О себе | страница 42



И туда, в Театр на Малой Бронной, я принес ему пьесу «Обольститель Колобашкин».

Ее сюжет как бы пародировал Фауста и Мефистофеля. Только всемогущий Мефистофель был похож в пьесе на вечно подвыпившего продувного командировочного. А Фауст был тоже «наш» — интеллигент, который жаждет смелости и еще больше боится ее. Но проклятый «Мефистофель» все время вовлекает этого несчастного «Фауста» в разные безумства.

А тот не хочет. Он уже понял: «Прожить жизнь — это как перейти улицу: сначала смотришь налево, а потом направо». И он в том возрасте, когда нужно только «направо». Он не хочет, но… все-таки исполняет опасные придумки «Мефистофеля» к собственному ужасу.

Спектакль был придуман озорно. Должен был быть занавес — точная копия мхатовского занавеса. Только вместо Чайки была огромная Моль. Занавес поднимался, и на сцене оказывался архив, где работал наш интеллигент. Это была пирамида из архивных ящиков, где буквы алфавита образовывали подозрительное сочетание «ёклмн». Теперь, когда ненормативная лексика стала нормативной, я ее ненавижу. Ибо мат, ругательство — это грех. Но тогда это было совсем другое. Это был протест. Против того условного лакированного языка, которым говорили на сцене. И в пьесе я разбросал много начальных строф непристойных частушек, причем некоторые «выражения» цитировались открыто. Так, например, знаменитые слова Хрущева, которые наш волюнтарист произнес в Кремле: «Государство вести — не мудями трясти».

… Ну а дальше все было по тогдашним правилам — сначала сняли хрущевскую цитату, потом поменяли занавес, и так далее…


В спектакле замечательно играл Валентин Гафт.

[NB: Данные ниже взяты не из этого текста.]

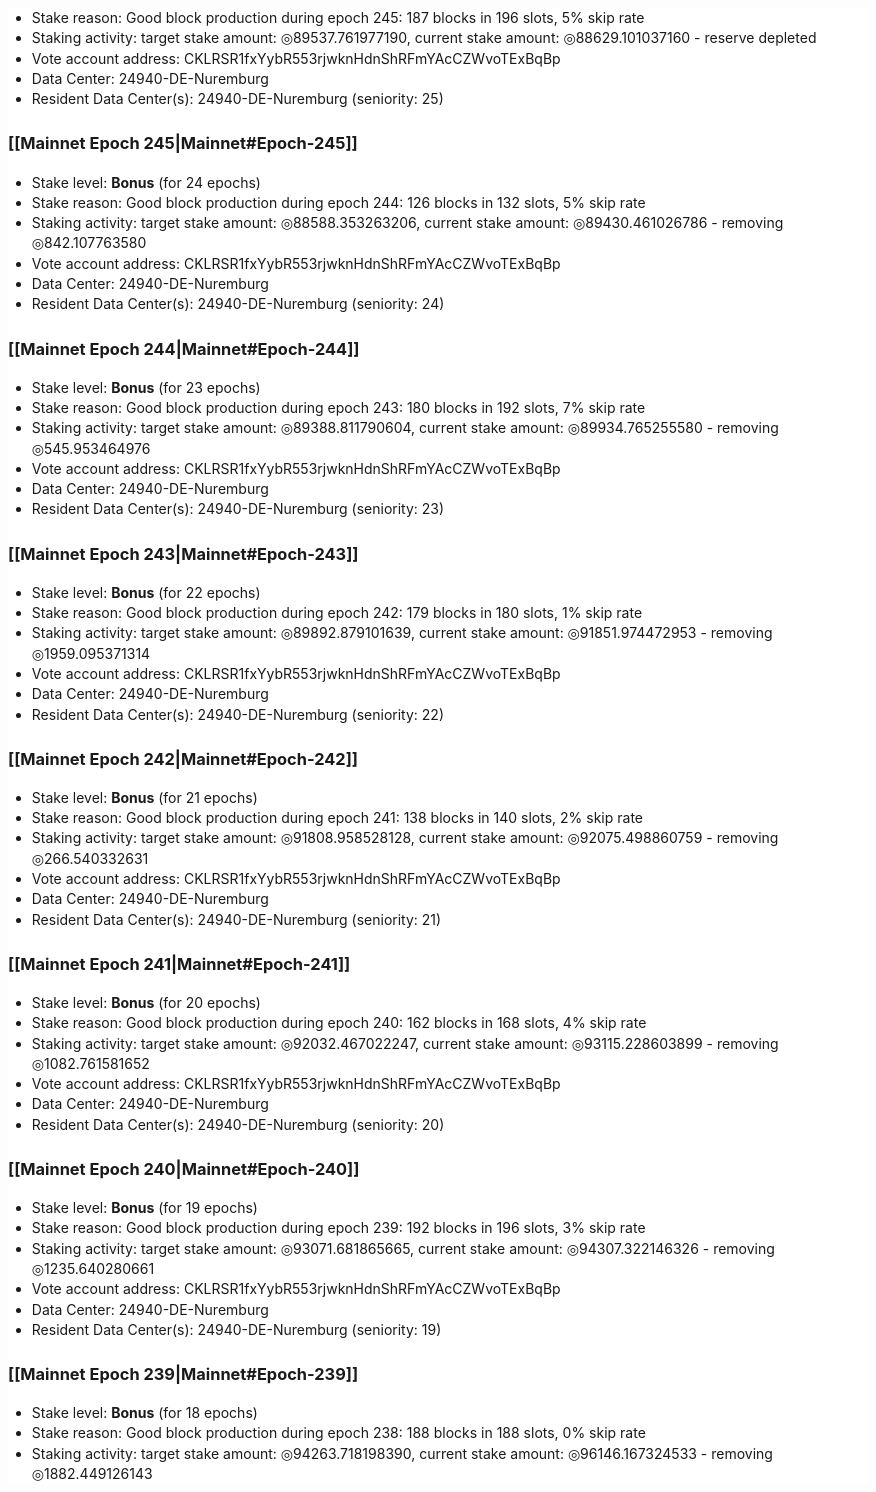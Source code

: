 * Stake reason: Good block production during epoch 245: 187 blocks in 196 slots, 5% skip rate
* Staking activity: target stake amount: ◎89537.761977190, current stake amount: ◎88629.101037160 - reserve depleted
* Vote account address: CKLRSR1fxYybR553rjwknHdnShRFmYAcCZWvoTExBqBp
* Data Center: 24940-DE-Nuremburg
* Resident Data Center(s): 24940-DE-Nuremburg (seniority: 25)
### [[Mainnet Epoch 245|Mainnet#Epoch-245]]
* Stake level: **Bonus** (for 24 epochs)
* Stake reason: Good block production during epoch 244: 126 blocks in 132 slots, 5% skip rate
* Staking activity: target stake amount: ◎88588.353263206, current stake amount: ◎89430.461026786 - removing ◎842.107763580
* Vote account address: CKLRSR1fxYybR553rjwknHdnShRFmYAcCZWvoTExBqBp
* Data Center: 24940-DE-Nuremburg
* Resident Data Center(s): 24940-DE-Nuremburg (seniority: 24)
### [[Mainnet Epoch 244|Mainnet#Epoch-244]]
* Stake level: **Bonus** (for 23 epochs)
* Stake reason: Good block production during epoch 243: 180 blocks in 192 slots, 7% skip rate
* Staking activity: target stake amount: ◎89388.811790604, current stake amount: ◎89934.765255580 - removing ◎545.953464976
* Vote account address: CKLRSR1fxYybR553rjwknHdnShRFmYAcCZWvoTExBqBp
* Data Center: 24940-DE-Nuremburg
* Resident Data Center(s): 24940-DE-Nuremburg (seniority: 23)
### [[Mainnet Epoch 243|Mainnet#Epoch-243]]
* Stake level: **Bonus** (for 22 epochs)
* Stake reason: Good block production during epoch 242: 179 blocks in 180 slots, 1% skip rate
* Staking activity: target stake amount: ◎89892.879101639, current stake amount: ◎91851.974472953 - removing ◎1959.095371314
* Vote account address: CKLRSR1fxYybR553rjwknHdnShRFmYAcCZWvoTExBqBp
* Data Center: 24940-DE-Nuremburg
* Resident Data Center(s): 24940-DE-Nuremburg (seniority: 22)
### [[Mainnet Epoch 242|Mainnet#Epoch-242]]
* Stake level: **Bonus** (for 21 epochs)
* Stake reason: Good block production during epoch 241: 138 blocks in 140 slots, 2% skip rate
* Staking activity: target stake amount: ◎91808.958528128, current stake amount: ◎92075.498860759 - removing ◎266.540332631
* Vote account address: CKLRSR1fxYybR553rjwknHdnShRFmYAcCZWvoTExBqBp
* Data Center: 24940-DE-Nuremburg
* Resident Data Center(s): 24940-DE-Nuremburg (seniority: 21)
### [[Mainnet Epoch 241|Mainnet#Epoch-241]]
* Stake level: **Bonus** (for 20 epochs)
* Stake reason: Good block production during epoch 240: 162 blocks in 168 slots, 4% skip rate
* Staking activity: target stake amount: ◎92032.467022247, current stake amount: ◎93115.228603899 - removing ◎1082.761581652
* Vote account address: CKLRSR1fxYybR553rjwknHdnShRFmYAcCZWvoTExBqBp
* Data Center: 24940-DE-Nuremburg
* Resident Data Center(s): 24940-DE-Nuremburg (seniority: 20)
### [[Mainnet Epoch 240|Mainnet#Epoch-240]]
* Stake level: **Bonus** (for 19 epochs)
* Stake reason: Good block production during epoch 239: 192 blocks in 196 slots, 3% skip rate
* Staking activity: target stake amount: ◎93071.681865665, current stake amount: ◎94307.322146326 - removing ◎1235.640280661
* Vote account address: CKLRSR1fxYybR553rjwknHdnShRFmYAcCZWvoTExBqBp
* Data Center: 24940-DE-Nuremburg
* Resident Data Center(s): 24940-DE-Nuremburg (seniority: 19)
### [[Mainnet Epoch 239|Mainnet#Epoch-239]]
* Stake level: **Bonus** (for 18 epochs)
* Stake reason: Good block production during epoch 238: 188 blocks in 188 slots, 0% skip rate
* Staking activity: target stake amount: ◎94263.718198390, current stake amount: ◎96146.167324533 - removing ◎1882.449126143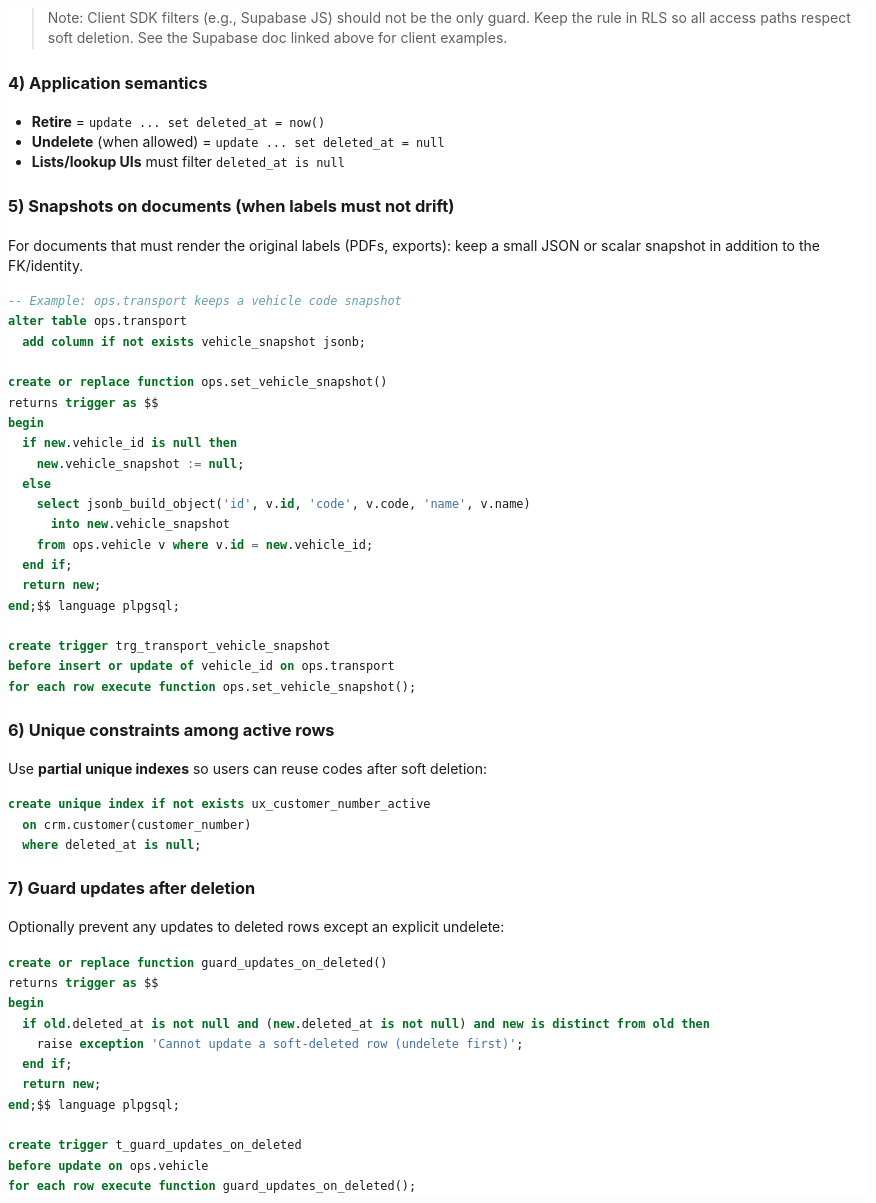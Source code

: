 > Note: Client SDK filters (e.g., Supabase JS) should not be the only guard. Keep the rule in RLS so all access paths respect soft deletion. See the Supabase doc linked above for client examples.

### 4) Application semantics

- **Retire** = `update ... set deleted_at = now()`
- **Undelete** (when allowed) = `update ... set deleted_at = null`
- **Lists/lookup UIs** must filter `deleted_at is null`

### 5) Snapshots on documents (when labels must not drift)

For documents that must render the original labels (PDFs, exports): keep a small JSON or scalar snapshot in addition to the FK/identity.

```sql
-- Example: ops.transport keeps a vehicle code snapshot
alter table ops.transport
  add column if not exists vehicle_snapshot jsonb;

create or replace function ops.set_vehicle_snapshot()
returns trigger as $$
begin
  if new.vehicle_id is null then
    new.vehicle_snapshot := null;
  else
    select jsonb_build_object('id', v.id, 'code', v.code, 'name', v.name)
      into new.vehicle_snapshot
    from ops.vehicle v where v.id = new.vehicle_id;
  end if;
  return new;
end;$$ language plpgsql;

create trigger trg_transport_vehicle_snapshot
before insert or update of vehicle_id on ops.transport
for each row execute function ops.set_vehicle_snapshot();
```

### 6) Unique constraints among active rows

Use **partial unique indexes** so users can reuse codes after soft deletion:

```sql
create unique index if not exists ux_customer_number_active
  on crm.customer(customer_number)
  where deleted_at is null;
```

### 7) Guard updates after deletion

Optionally prevent any updates to deleted rows except an explicit undelete:

```sql
create or replace function guard_updates_on_deleted()
returns trigger as $$
begin
  if old.deleted_at is not null and (new.deleted_at is not null) and new is distinct from old then
    raise exception 'Cannot update a soft-deleted row (undelete first)';
  end if;
  return new;
end;$$ language plpgsql;

create trigger t_guard_updates_on_deleted
before update on ops.vehicle
for each row execute function guard_updates_on_deleted();
```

В этой книге я буду часто писать «замечательно играл». Ибо мне повезло: в моих пьесах играли великие актеры. И это была одна из самых блестящих его ролей. Он был трагичен и смешон, жалок и грандиозен.

Гафт долго не мог избавиться от этой роли. Уже прошло много времени, когда он начал периодически предлагать мне:

— А может быть, возобновим этот спектакль?

Я, конечно же, с энтузиазмом:

— Давай!

И он исчезал… Тогдашняя его жизнь — то есть кино плюс театр — захватывала его. Проходило время. И вдруг он звонил мне опять:

— Ты знаешь, я вчера вспоминал о пьесе, об эфросовском спектакле, давай мы его возобновим?

И я опять:

— Давай!!

Самое удивительное: однажды это случилось. Виктюк начал репетировать, но… Все быстро закончилось ничем.

Однако через какое-то время Валя опять мне позвонил, и наша телефонная игра, точнее, жизнь продолжилась. Хотя я (думаю, и он) — мы оба знали, что ничего не будет. Спектакль остался там — в Лете, частью эфросовской легенды. Ибо искусство театра сиюминутно.